2.2.5 Fuel Consumption

Information was recorded on fuel usage and average temperature (\(^oF\)) over the course of one week for eight office complexes of similar size. Data from Bowerman and Schafer (1990).

We expect fuel use to be driven by weather conditions.

Fuel use: response or dependent variable. Denoted by \(Y\).

Temperature: Explanatory or predictor variable. Denoted by \(X\).

We observe n=8 pairs: \((x_{i}, y_{i}), i =1,...,8\).

Temp <- c(28, 28, 32.5, 39, 45.9, 57.8, 58.1, 62.5)
Fuel <- c(12.4, 11.7, 12.4, 10.8, 9.4, 9.5, 8, 7.5)

FuelTempData <- data.frame(cbind(Temp, Fuel))
Temp Fuel
28.0 12.4
28.0 11.7
32.5 12.4
39.0 10.8
45.9 9.4
57.8 9.5
58.1 8.0
62.5 7.5
FuelTempData |>
ggplot(aes(x = Temp, y = Fuel)) +
geom_point() +
geom_smooth(method = lm, se = FALSE)

The scatterplot shows that fuel use decreases roughly linearly as temperature increases.

We assume there’s an underlying true line: \[\mbox{Fuel} =\beta_{0} + \beta_{1}\mbox{Temp} + \epsilon\]

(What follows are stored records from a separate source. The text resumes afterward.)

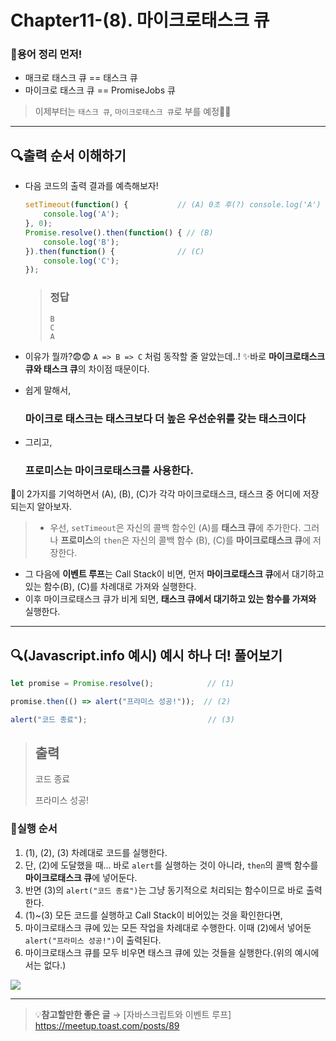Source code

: # Chapter11-(8). 마이크로태스크 큐

### 📌용어 정리 먼저!

- 매크로 태스크 큐 == 태스크 큐
- 마이크로 태스크 큐 == PromiseJobs 큐

> 이제부터는 `태스크 큐`, `마이크로태스크 큐`로 부를 예정👏🏻

---

## 🔍출력 순서 이해하기

- 다음 코드의 출력 결과를 예측해보자!

  ```js
  setTimeout(function() { 			// (A) 0초 후(?) console.log('A') 실행
      console.log('A');
  }, 0);
  Promise.resolve().then(function() { // (B)
      console.log('B');
  }).then(function() { 				// (C)
      console.log('C');
  });
  ```

  > ### 정답
  >
  > ```
  > B
  > C
  > A
  > ```

- 이유가 뭘까?😨😨  `A => B => C` 처럼 동작할 줄 알았는데..!
  ✨바로 **마이크로태스크 큐와 태스크 큐**의 차이점 때문이다.

- 쉽게 말해서,

  ### 마이크로 태스크는 태스크보다 더 높은 우선순위를 갖는 태스크이다

- 그리고,

  ### 프로미스는 마이크로태스크를 사용한다.

  

📌이 2가지를 기억하면서 (A), (B), (C)가 각각 마이크로태스크, 태스크 중 어디에 저장되는지 알아보자.

> - 우선, `setTimeout`은 자신의 콜백 함수인 (A)를 **태스크 큐**에 추가한다.
  그러나 **프로미스**의 `then`은 자신의 콜백 함수 (B), (C)를 **마이크로태스크 큐**에 저장한다.
  - 그 다음에 **이벤트 루프**는 Call Stack이 비면, 먼저 **마이크로태스크 큐**에서 대기하고 있는 함수(B), (C)를 차례대로 가져와 실행한다.
  - 이후 마이크로태스크 큐가 비게 되면, **태스크 큐에서 대기하고 있는 함수를 가져와** 실행한다.

---

## 🔍(Javascript.info 예시) 예시 하나 더! 풀어보기

```js
let promise = Promise.resolve();			// (1)

promise.then(() => alert("프라미스 성공!"));	// (2) 

alert("코드 종료");							  // (3)
```

> ## 출력
>
> 코드 종료
>
> 프라미스 성공!

### 📌실행 순서

1. (1), (2), (3) 차례대로 코드를 실행한다.
2. 단, (2)에 도달했을 때...
   바로 `alert`를 실행하는 것이 아니라, `then`의 콜백 함수를 **마이크로태스크 큐**에 넣어둔다.
3. 반면 (3)의 `alert("코드 종료")`는 그냥 동기적으로 처리되는 함수이므로 바로 출력한다.
4. (1)~(3) 모든 코드를 실행하고 Call Stack이 비어있는 것을 확인한다면,
5. 마이크로태스크 큐에 있는 모든 작업을 차례대로 수행한다. 이때 (2)에서 넣어둔 `alert("프라미스 성공!")`이 출력된다.
6. 마이크로태스크 큐를 모두 비우면 태스크 큐에 있는 것들을 실행한다.(위의 예시에서는 없다.)



![](https://uploads.disquscdn.com/images/9466d8aa53fc5b3e63a92858a94bb429df02bbd20012b738f0461343beaa6f90.gif?w=600&h=350)



---

> 💡**참고할만한 좋은 글** → [자바스크립트와 이벤트 루프] https://meetup.toast.com/posts/89


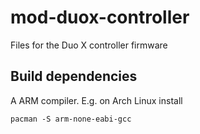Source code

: # mod-duox-controller

Files for the Duo X controller firmware

## Build dependencies

A ARM compiler. E.g. on Arch Linux install
```
pacman -S arm-none-eabi-gcc
```
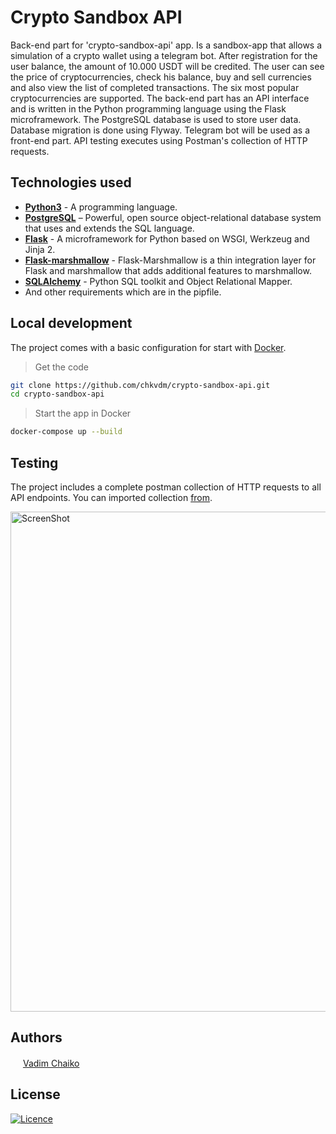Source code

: # Crypto Sandbox API

Back-end part for 'crypto-sandbox-api' app. Is a sandbox-app that allows a simulation of a crypto wallet using a telegram bot. After registration for the user balance, the amount of 10.000 USDT will be credited. The user can see the price of cryptocurrencies, check his balance, buy and sell currencies and also view the list of completed transactions. The six most popular cryptocurrencies are supported.
The back-end part has an API interface and is written in the Python programming language using the Flask microframework. The PostgreSQL database is used to store user data. Database migration is done using Flyway.
Telegram bot will be used as a front-end part.
API testing executes using Postman's collection of HTTP requests.

## Technologies used

* **[Python3](https://www.python.org/downloads/)** - A programming language.
* **[PostgreSQL](https://www.postgresql.org/download/)** – Powerful, open source object-relational database system that uses and extends the SQL language.
* **[Flask](https://flask.palletsprojects.com/en/2.2.x/installation/)** - A microframework for Python based on WSGI, Werkzeug and Jinja 2.
* **[Flask-marshmallow](https://www.sqlalchemy.org/download.html)** - Flask-Marshmallow is a thin integration layer for Flask and marshmallow that adds additional features to marshmallow.
* **[SQLAlchemy](https://www.sqlalchemy.org/download.html)** - Python SQL toolkit and Object Relational Mapper.  
* And other requirements which are in the pipfile.

## Local development

The project comes with a basic configuration for start with [Docker](https://www.docker.com/).

> Get the code

```bash
git clone https://github.com/chkvdm/crypto-sandbox-api.git
cd crypto-sandbox-api
```

> Start the app in Docker

```bash
docker-compose up --build
```

## Testing

The project includes a complete postman collection of HTTP requests to all API endpoints. You can imported collection [from](./postman).  

<img width="800" alt="ScreenShot" src="https://user-images.githubusercontent.com/107465582/211280790-edb1570b-a93b-4eaf-bada-b77c55838134.png">

## Authors

<img src="https://encrypted-tbn0.gstatic.com/images?q=tbn:ANd9GcRr0qq7pHt2RAjrMGGKJ_-460bOO8Mpb038TQ&usqp=CAU" height="16"/>  [Vadim Chaiko](https://www.linkedin.com/in/vadim-chaiko-712279127/)

## License

[![Licence](https://img.shields.io/github/license/Ileriayo/markdown-badges?style=for-the-badge)](https://opensource.org/licenses/MIT)
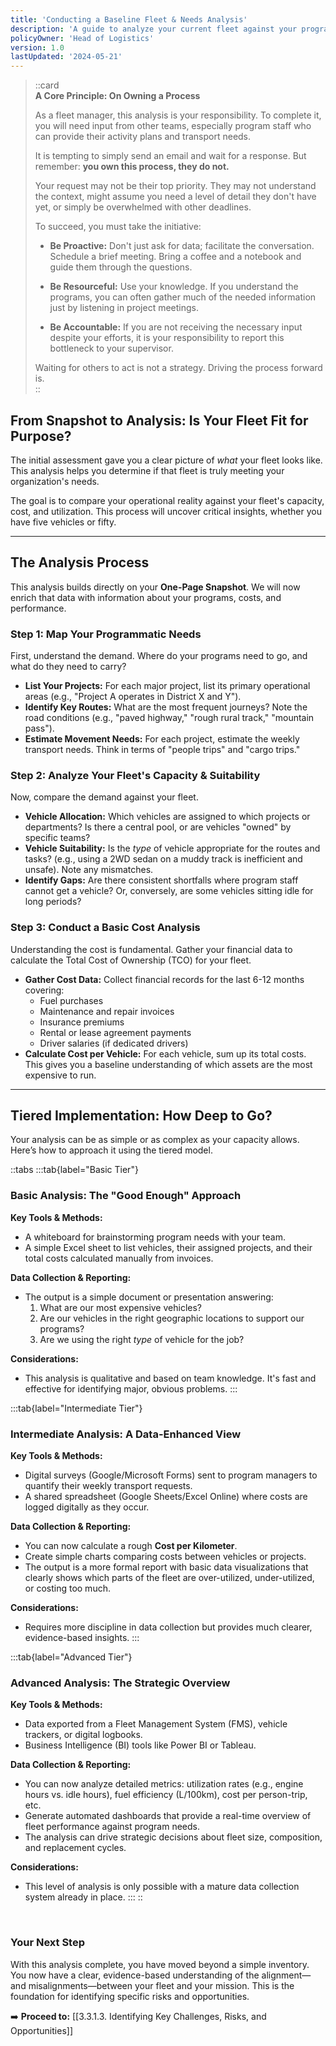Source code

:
 ```yaml
---
title: 'Conducting a Baseline Fleet & Needs Analysis'
description: 'A guide to analyze your current fleet against your programs actual needs, helping you understand gaps in capacity, utilization, and cost-effectiveness.'
policyOwner: 'Head of Logistics'
version: 1.0
lastUpdated: '2024-05-21'
---
```


> ::card  
> **A Core Principle: On Owning a Process**
> 
> As a fleet manager, this analysis is your responsibility. To complete it, you will need input from other teams, especially program staff who can provide their activity plans and transport needs.
> 
> It is tempting to simply send an email and wait for a response. But remember: **you own this process, they do not.**
> 
> Your request may not be their top priority. They may not understand the context, might assume you need a level of detail they don't have yet, or simply be overwhelmed with other deadlines.
> 
> To succeed, you must take the initiative:
> 
> - **Be Proactive:** Don't just ask for data; facilitate the conversation. Schedule a brief meeting. Bring a coffee and a notebook and guide them through the questions.
>     
> - **Be Resourceful:** Use your knowledge. If you understand the programs, you can often gather much of the needed information just by listening in project meetings.
>     
> - **Be Accountable:** If you are not receiving the necessary input despite your efforts, it is your responsibility to report this bottleneck to your supervisor.
>     
> 
> Waiting for others to act is not a strategy. Driving the process forward is.  
> ::



## From Snapshot to Analysis: Is Your Fleet Fit for Purpose?

The initial assessment gave you a clear picture of *what* your fleet looks like. This analysis helps you determine if that fleet is truly meeting your organization's needs.

The goal is to compare your operational reality against your fleet's capacity, cost, and utilization. This process will uncover critical insights, whether you have five vehicles or fifty.

---

## The Analysis Process

This analysis builds directly on your **One-Page Snapshot**. We will now enrich that data with information about your programs, costs, and performance.

### Step 1: Map Your Programmatic Needs

First, understand the demand. Where do your programs need to go, and what do they need to carry?

- **List Your Projects:** For each major project, list its primary operational areas (e.g., "Project A operates in District X and Y").
- **Identify Key Routes:** What are the most frequent journeys? Note the road conditions (e.g., "paved highway," "rough rural track," "mountain pass").
- **Estimate Movement Needs:** For each project, estimate the weekly transport needs. Think in terms of "people trips" and "cargo trips."

### Step 2: Analyze Your Fleet's Capacity & Suitability

Now, compare the demand against your fleet.

- **Vehicle Allocation:** Which vehicles are assigned to which projects or departments? Is there a central pool, or are vehicles "owned" by specific teams?
- **Vehicle Suitability:** Is the *type* of vehicle appropriate for the routes and tasks? (e.g., using a 2WD sedan on a muddy track is inefficient and unsafe). Note any mismatches.
- **Identify Gaps:** Are there consistent shortfalls where program staff cannot get a vehicle? Or, conversely, are some vehicles sitting idle for long periods?

### Step 3: Conduct a Basic Cost Analysis

Understanding the cost is fundamental. Gather your financial data to calculate the Total Cost of Ownership (TCO) for your fleet.

- **Gather Cost Data:** Collect financial records for the last 6-12 months covering:
  - Fuel purchases
  - Maintenance and repair invoices
  - Insurance premiums
  - Rental or lease agreement payments
  - Driver salaries (if dedicated drivers)
- **Calculate Cost per Vehicle:** For each vehicle, sum up its total costs. This gives you a baseline understanding of which assets are the most expensive to run.

---

## Tiered Implementation: How Deep to Go?

Your analysis can be as simple or as complex as your capacity allows. Here’s how to approach it using the tiered model.

::tabs
  :::tab{label="Basic Tier"}
  ### Basic Analysis: The "Good Enough" Approach

  **Key Tools & Methods:**
  - A whiteboard for brainstorming program needs with your team.
  - A simple Excel sheet to list vehicles, their assigned projects, and their total costs calculated manually from invoices.

  **Data Collection & Reporting:**
  - The output is a simple document or presentation answering:
    1.  What are our most expensive vehicles?
    2.  Are our vehicles in the right geographic locations to support our programs?
    3.  Are we using the right *type* of vehicle for the job?

  **Considerations:**
  - This analysis is qualitative and based on team knowledge. It's fast and effective for identifying major, obvious problems.
  :::

  :::tab{label="Intermediate Tier"}
  ### Intermediate Analysis: A Data-Enhanced View

  **Key Tools & Methods:**
  - Digital surveys (Google/Microsoft Forms) sent to program managers to quantify their weekly transport requests.
  - A shared spreadsheet (Google Sheets/Excel Online) where costs are logged digitally as they occur.

  **Data Collection & Reporting:**
  - You can now calculate a rough **Cost per Kilometer**.
  - Create simple charts comparing costs between vehicles or projects.
  - The output is a more formal report with basic data visualizations that clearly shows which parts of the fleet are over-utilized, under-utilized, or costing too much.

  **Considerations:**
  - Requires more discipline in data collection but provides much clearer, evidence-based insights.
  :::

  :::tab{label="Advanced Tier"}
  ### Advanced Analysis: The Strategic Overview

  **Key Tools & Methods:**
  - Data exported from a Fleet Management System (FMS), vehicle trackers, or digital logbooks.
  - Business Intelligence (BI) tools like Power BI or Tableau.

  **Data Collection & Reporting:**
  - You can now analyze detailed metrics: utilization rates (e.g., engine hours vs. idle hours), fuel efficiency (L/100km), cost per person-trip, etc.
  - Generate automated dashboards that provide a real-time overview of fleet performance against program needs.
  - The analysis can drive strategic decisions about fleet size, composition, and replacement cycles.

  **Considerations:**
  - This level of analysis is only possible with a mature data collection system already in place.
  :::
::

<br>

### Your Next Step

With this analysis complete, you have moved beyond a simple inventory. You now have a clear, evidence-based understanding of the alignment—and misalignments—between your fleet and your mission. This is the foundation for identifying specific risks and opportunities.

➡️ **Proceed to:** [[3.3.1.3. Identifying Key Challenges, Risks, and Opportunities]]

or, more generally: \(y =\beta_{0} + \beta_{1}x + \epsilon.\)

The intercept (\(\beta_0\)) and slope (\(\beta_1\)), are unknown parameters and \(\epsilon\) is the random error component.

For each observation we have:\(y_i =\beta_{0} + \beta_{1}x_i + \epsilon_i\).

We can estimate \(\beta_0\) and \(\beta_1\) from the available data.

One method that can be used to do this is the method of ordinary least squares.

NOTE: other models are possible:

FuelTempData |>
ggplot(aes(x = Temp, y = Fuel)) +
geom_point() +
geom_smooth(method = loess, se = FALSE)

2.2.6 Elections and Economy

library(rosdata)
hibbs |> 
ggplot(aes(x = growth, y = vote, label = year)) + 
geom_text()

Variables:

  • year: 1952 to 2012
  • growth: inflation-adjusted growth in average personal income
  • vote: percentage of votes for the incumbent party’s candidate in US presidential elections

The better the economy was performing, the better the incumbent party’s candidate did, with the biggest exceptions being 1952 (Korean War) and 1968 (Vietnam War).

Example from (Gelman, Hill, and Vehtari 2020) available in package (Gelman, Hill, and Vehtari 2025).